▸ **PROBLEM TO WORK ON**
Somewhere below are a line with "- #### livechart.me" and a later line with "- [ ] rate limit (maybe)". Output exactly those lines and all lines between them.

════

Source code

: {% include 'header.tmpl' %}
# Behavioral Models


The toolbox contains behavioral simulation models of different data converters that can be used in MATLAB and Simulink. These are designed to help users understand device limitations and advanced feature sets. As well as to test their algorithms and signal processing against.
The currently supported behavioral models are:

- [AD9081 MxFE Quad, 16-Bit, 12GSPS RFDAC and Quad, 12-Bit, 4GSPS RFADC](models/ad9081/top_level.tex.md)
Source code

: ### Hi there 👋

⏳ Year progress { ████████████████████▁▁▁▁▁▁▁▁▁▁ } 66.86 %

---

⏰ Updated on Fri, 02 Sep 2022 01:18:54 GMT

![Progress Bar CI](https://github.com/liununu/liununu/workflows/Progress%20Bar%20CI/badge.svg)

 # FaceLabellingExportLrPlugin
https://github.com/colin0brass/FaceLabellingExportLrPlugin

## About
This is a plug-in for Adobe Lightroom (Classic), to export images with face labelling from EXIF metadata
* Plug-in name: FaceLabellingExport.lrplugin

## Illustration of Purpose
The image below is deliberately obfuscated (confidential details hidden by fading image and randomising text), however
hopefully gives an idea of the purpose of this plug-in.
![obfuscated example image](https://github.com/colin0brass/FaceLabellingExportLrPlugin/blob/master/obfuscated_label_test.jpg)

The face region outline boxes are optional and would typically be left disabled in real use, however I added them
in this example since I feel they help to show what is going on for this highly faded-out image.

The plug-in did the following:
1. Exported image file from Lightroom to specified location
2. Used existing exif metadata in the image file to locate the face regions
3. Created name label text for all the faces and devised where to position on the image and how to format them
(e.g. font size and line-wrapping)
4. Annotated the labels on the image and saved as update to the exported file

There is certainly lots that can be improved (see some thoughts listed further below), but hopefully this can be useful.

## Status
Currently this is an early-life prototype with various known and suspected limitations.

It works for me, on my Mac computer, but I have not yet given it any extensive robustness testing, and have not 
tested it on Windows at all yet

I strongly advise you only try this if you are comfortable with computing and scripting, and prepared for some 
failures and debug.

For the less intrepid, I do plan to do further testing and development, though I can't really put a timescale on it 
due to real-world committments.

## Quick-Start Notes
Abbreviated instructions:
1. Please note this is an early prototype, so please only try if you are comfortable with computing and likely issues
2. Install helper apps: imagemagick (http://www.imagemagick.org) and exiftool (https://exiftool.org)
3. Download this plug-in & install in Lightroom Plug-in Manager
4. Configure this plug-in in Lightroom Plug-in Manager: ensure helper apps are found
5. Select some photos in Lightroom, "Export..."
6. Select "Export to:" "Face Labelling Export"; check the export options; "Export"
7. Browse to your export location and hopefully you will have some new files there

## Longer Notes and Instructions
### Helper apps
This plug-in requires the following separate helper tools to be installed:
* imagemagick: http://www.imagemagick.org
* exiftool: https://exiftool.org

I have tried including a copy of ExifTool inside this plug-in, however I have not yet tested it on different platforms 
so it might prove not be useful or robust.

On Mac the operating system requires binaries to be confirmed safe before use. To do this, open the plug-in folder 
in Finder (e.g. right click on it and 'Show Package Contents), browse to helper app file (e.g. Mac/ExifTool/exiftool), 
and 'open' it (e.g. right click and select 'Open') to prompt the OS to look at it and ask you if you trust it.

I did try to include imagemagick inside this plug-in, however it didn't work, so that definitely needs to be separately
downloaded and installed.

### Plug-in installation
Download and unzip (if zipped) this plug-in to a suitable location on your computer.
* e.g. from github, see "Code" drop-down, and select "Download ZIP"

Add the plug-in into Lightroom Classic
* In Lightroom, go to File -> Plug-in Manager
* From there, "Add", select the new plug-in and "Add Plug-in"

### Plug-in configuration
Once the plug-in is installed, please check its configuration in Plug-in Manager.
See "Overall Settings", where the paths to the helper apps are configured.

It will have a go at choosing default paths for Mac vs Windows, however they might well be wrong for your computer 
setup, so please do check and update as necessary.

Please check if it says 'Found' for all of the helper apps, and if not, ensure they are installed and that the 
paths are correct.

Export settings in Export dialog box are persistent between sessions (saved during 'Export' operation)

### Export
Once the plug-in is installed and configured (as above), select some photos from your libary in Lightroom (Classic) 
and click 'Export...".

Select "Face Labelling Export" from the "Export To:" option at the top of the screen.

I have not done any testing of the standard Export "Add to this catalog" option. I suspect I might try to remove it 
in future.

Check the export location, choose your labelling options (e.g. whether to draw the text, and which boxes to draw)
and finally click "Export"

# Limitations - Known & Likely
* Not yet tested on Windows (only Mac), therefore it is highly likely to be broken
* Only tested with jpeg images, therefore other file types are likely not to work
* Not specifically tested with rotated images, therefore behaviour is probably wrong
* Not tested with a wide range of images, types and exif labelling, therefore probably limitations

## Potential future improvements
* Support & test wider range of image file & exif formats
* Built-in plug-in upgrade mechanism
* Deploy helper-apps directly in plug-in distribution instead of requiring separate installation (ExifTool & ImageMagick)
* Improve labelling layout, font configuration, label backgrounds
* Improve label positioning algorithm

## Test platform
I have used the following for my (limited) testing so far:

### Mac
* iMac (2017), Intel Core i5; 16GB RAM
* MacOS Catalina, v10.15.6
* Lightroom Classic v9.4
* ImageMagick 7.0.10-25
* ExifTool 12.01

════

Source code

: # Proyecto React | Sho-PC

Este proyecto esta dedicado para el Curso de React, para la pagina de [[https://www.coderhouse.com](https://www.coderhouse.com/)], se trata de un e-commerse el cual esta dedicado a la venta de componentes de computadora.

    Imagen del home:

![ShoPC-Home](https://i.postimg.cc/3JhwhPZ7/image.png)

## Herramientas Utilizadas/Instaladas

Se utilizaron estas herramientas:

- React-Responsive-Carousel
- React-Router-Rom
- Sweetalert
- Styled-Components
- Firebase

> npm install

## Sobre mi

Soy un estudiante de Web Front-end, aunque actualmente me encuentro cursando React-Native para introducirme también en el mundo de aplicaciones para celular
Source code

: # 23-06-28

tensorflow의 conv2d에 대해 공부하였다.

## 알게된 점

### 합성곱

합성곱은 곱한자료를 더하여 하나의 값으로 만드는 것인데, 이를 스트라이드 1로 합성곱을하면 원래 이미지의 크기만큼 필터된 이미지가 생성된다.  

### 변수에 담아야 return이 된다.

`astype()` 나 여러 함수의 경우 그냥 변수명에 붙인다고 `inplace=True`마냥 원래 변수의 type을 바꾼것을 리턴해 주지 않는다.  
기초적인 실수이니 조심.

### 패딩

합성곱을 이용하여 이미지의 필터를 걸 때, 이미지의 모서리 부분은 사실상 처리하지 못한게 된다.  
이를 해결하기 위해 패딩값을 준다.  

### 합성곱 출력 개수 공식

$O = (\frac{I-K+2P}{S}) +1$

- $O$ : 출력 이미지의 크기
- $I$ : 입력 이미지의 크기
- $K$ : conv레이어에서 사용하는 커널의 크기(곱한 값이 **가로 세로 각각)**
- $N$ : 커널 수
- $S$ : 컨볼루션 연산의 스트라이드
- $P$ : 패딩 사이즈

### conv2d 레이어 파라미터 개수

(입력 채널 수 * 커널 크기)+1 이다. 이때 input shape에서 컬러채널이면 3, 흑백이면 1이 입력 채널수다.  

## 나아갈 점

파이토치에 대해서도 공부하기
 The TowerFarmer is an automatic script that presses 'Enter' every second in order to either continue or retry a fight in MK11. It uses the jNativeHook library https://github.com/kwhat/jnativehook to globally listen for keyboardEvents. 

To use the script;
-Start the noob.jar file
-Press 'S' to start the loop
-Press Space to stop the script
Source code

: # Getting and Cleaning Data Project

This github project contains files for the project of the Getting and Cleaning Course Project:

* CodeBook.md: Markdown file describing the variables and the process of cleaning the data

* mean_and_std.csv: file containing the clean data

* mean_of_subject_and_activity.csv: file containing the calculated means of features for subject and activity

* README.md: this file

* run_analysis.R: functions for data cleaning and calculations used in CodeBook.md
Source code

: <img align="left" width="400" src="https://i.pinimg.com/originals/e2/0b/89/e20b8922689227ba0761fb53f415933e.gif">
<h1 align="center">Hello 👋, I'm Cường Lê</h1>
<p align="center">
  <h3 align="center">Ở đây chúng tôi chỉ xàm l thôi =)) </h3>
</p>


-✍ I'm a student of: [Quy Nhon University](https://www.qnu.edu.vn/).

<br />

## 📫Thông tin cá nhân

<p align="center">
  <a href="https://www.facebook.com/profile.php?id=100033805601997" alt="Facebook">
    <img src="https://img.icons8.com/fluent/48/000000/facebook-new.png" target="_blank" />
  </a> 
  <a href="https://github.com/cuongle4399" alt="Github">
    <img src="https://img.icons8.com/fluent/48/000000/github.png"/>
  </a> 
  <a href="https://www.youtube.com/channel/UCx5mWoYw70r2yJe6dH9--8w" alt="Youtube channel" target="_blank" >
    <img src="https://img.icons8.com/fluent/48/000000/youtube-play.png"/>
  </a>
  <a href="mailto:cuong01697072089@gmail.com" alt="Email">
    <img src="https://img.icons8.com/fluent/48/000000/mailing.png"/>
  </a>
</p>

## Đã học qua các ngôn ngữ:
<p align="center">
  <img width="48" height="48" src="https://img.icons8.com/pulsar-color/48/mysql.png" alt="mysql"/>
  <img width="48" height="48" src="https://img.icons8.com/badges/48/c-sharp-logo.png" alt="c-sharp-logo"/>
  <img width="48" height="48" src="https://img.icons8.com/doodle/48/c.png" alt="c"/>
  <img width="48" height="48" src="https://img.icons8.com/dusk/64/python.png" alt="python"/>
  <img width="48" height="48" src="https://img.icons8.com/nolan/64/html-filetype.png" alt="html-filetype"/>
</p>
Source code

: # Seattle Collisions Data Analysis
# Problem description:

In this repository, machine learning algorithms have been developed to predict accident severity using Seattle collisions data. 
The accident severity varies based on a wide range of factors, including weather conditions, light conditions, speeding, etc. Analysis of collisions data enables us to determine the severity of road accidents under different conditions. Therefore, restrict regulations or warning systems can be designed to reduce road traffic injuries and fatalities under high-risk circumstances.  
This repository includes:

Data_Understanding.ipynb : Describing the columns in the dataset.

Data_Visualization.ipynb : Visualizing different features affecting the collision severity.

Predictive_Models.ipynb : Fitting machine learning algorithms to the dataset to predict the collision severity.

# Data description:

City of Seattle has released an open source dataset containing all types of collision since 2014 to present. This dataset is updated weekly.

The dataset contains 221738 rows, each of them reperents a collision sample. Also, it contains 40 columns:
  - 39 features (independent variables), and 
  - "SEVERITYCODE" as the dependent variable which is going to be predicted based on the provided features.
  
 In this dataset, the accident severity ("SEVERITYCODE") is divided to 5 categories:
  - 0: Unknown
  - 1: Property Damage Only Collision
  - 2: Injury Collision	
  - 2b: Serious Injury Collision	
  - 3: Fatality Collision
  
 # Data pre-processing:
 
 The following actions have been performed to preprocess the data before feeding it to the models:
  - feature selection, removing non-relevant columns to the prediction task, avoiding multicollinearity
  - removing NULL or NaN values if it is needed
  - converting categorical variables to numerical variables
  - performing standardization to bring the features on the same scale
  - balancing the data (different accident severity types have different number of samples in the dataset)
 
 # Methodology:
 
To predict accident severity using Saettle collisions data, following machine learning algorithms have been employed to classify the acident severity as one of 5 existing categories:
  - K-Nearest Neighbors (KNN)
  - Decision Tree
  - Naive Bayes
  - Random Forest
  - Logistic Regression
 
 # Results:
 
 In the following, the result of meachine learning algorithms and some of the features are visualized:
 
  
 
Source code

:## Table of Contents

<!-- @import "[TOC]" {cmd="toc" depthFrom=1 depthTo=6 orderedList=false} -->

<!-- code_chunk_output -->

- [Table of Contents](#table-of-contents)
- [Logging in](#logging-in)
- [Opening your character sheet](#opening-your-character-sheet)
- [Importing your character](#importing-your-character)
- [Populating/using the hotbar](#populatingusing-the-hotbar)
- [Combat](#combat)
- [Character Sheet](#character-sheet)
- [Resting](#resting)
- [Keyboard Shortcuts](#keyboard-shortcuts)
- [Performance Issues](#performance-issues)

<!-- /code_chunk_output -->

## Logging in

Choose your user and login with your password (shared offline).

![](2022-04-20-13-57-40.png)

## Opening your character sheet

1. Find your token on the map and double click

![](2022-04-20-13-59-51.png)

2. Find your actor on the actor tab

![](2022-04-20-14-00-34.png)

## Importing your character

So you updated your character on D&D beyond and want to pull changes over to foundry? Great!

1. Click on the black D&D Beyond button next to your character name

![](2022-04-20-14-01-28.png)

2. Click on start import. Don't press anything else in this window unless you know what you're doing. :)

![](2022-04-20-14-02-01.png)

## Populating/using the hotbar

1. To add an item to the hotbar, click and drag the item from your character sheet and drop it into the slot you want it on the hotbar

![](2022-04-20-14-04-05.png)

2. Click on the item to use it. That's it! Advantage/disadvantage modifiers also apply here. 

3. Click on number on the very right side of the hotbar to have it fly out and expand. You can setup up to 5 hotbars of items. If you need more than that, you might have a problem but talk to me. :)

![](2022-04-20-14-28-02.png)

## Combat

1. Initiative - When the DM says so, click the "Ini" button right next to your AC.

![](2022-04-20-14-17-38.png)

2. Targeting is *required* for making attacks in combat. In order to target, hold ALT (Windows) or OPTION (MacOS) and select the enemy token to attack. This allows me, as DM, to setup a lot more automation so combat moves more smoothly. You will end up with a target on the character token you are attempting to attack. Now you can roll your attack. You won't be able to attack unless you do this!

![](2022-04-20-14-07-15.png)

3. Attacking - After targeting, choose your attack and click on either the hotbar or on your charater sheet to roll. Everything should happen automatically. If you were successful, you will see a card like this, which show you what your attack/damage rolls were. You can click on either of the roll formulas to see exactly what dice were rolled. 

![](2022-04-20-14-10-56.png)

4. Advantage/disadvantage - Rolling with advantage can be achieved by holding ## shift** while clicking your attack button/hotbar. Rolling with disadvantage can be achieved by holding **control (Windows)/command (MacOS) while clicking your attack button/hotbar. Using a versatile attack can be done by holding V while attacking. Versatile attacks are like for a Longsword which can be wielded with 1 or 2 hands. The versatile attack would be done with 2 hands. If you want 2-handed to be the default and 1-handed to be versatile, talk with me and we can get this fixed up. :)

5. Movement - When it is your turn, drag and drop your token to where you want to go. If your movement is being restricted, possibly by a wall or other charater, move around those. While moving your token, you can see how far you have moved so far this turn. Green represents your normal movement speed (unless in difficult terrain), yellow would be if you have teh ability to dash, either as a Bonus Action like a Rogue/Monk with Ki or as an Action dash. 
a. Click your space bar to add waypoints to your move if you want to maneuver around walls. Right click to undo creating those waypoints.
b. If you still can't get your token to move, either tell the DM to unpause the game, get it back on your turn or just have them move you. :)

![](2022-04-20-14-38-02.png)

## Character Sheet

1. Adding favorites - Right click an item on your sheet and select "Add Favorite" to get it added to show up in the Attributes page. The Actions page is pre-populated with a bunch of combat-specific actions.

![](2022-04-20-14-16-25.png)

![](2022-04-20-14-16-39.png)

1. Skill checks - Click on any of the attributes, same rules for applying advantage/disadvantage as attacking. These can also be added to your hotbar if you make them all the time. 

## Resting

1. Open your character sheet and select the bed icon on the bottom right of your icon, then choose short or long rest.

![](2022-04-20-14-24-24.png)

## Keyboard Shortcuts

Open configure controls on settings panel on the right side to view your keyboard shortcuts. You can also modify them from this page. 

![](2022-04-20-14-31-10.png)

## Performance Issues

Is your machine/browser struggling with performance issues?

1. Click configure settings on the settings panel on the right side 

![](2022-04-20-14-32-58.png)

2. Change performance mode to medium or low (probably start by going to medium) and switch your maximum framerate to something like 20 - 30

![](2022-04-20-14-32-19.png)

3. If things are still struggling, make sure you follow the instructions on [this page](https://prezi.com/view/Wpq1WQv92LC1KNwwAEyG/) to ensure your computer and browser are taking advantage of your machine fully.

════

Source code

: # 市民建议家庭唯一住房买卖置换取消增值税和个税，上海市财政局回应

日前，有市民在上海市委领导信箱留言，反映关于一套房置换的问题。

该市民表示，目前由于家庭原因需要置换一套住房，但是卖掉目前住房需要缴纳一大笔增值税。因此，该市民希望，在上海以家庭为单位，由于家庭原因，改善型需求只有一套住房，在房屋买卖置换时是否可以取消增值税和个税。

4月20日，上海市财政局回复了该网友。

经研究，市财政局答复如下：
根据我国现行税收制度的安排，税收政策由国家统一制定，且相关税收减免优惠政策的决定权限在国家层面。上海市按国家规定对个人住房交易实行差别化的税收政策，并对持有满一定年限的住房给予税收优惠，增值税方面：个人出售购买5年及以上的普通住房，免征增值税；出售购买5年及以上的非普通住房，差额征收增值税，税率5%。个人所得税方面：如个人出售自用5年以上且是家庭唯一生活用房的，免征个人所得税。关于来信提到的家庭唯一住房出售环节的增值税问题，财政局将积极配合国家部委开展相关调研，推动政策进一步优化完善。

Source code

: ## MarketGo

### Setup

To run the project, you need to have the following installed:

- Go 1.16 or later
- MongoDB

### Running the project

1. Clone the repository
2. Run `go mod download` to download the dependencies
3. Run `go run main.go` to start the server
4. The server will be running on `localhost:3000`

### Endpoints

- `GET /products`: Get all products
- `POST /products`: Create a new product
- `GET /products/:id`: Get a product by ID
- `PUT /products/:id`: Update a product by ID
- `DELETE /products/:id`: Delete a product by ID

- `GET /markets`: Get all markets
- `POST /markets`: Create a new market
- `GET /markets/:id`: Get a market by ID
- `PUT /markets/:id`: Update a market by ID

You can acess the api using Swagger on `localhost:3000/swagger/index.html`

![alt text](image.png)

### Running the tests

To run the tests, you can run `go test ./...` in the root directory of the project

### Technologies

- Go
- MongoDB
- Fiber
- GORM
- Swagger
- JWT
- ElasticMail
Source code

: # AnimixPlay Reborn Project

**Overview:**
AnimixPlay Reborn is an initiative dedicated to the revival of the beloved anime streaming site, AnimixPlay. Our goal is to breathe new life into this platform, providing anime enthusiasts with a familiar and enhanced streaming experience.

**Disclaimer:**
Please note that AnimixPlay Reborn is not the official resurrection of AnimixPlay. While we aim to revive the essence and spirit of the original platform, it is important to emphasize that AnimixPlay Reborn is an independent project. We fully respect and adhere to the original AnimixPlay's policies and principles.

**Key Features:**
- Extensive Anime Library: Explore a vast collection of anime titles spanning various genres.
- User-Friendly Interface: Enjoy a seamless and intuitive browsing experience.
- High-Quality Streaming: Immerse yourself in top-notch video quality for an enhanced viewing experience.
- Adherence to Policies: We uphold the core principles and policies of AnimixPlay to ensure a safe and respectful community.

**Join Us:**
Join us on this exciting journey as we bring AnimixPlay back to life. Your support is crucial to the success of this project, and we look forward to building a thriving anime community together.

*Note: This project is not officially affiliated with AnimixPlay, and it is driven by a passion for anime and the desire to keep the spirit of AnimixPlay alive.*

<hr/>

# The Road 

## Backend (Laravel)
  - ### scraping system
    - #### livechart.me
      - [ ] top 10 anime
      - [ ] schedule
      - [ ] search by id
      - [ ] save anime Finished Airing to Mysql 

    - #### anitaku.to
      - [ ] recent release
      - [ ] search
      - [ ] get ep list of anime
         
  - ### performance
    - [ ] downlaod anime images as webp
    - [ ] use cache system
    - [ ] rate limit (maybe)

════

▸ **SOLUTION TO THIS TASK**
    - #### livechart.me
      - [ ] top 10 anime
      - [ ] schedule
      - [ ] search by id
      - [ ] save anime Finished Airing to Mysql 

    - #### anitaku.to
      - [ ] recent release
      - [ ] search
      - [ ] get ep list of anime
         
  - ### performance
    - [ ] downlaod anime images as webp
    - [ ] use cache system
    - [ ] rate limit (maybe)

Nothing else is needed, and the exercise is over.